Given data

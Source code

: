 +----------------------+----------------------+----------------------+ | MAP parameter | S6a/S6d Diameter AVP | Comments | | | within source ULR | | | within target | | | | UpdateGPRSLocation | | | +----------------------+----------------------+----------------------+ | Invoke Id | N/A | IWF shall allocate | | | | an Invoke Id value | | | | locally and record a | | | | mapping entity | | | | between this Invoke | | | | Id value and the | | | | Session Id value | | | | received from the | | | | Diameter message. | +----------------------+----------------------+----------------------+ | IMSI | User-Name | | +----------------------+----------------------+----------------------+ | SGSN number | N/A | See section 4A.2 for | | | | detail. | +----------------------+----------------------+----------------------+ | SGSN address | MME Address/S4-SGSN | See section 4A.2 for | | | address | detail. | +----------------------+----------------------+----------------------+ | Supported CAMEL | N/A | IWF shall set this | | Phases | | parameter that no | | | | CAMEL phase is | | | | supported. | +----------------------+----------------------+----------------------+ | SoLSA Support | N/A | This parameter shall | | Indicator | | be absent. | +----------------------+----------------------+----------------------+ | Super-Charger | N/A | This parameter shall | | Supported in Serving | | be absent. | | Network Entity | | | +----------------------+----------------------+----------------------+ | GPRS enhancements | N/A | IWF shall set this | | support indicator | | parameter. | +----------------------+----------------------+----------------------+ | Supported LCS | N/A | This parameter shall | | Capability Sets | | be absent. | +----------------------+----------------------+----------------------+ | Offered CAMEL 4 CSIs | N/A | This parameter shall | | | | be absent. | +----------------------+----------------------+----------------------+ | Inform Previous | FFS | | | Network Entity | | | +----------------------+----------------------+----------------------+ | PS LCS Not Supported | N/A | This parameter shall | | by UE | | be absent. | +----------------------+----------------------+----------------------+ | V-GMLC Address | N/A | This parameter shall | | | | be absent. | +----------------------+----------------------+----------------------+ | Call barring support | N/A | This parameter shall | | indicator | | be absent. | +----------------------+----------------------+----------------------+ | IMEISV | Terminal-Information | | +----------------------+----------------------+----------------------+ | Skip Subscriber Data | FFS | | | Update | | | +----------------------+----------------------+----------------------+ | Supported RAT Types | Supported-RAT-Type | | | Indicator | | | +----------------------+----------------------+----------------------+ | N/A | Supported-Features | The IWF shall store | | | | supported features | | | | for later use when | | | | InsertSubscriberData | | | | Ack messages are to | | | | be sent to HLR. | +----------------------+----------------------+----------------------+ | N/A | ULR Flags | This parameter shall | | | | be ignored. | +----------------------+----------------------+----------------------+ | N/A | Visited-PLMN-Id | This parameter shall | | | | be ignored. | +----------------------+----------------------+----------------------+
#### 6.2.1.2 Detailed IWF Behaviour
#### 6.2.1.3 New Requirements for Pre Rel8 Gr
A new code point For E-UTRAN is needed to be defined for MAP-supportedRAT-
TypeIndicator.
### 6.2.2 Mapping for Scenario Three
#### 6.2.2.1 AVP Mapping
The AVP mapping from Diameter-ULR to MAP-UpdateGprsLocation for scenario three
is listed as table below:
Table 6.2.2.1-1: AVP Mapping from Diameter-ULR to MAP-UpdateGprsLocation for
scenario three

Task prompt
In the listing above, the lines from the one containing "is listed as" through the last line are to be returned exactly.

Output of the task
is listed as table below:
Table 6.2.2.1-1: AVP Mapping from Diameter-ULR to MAP-UpdateGprsLocation for
scenario three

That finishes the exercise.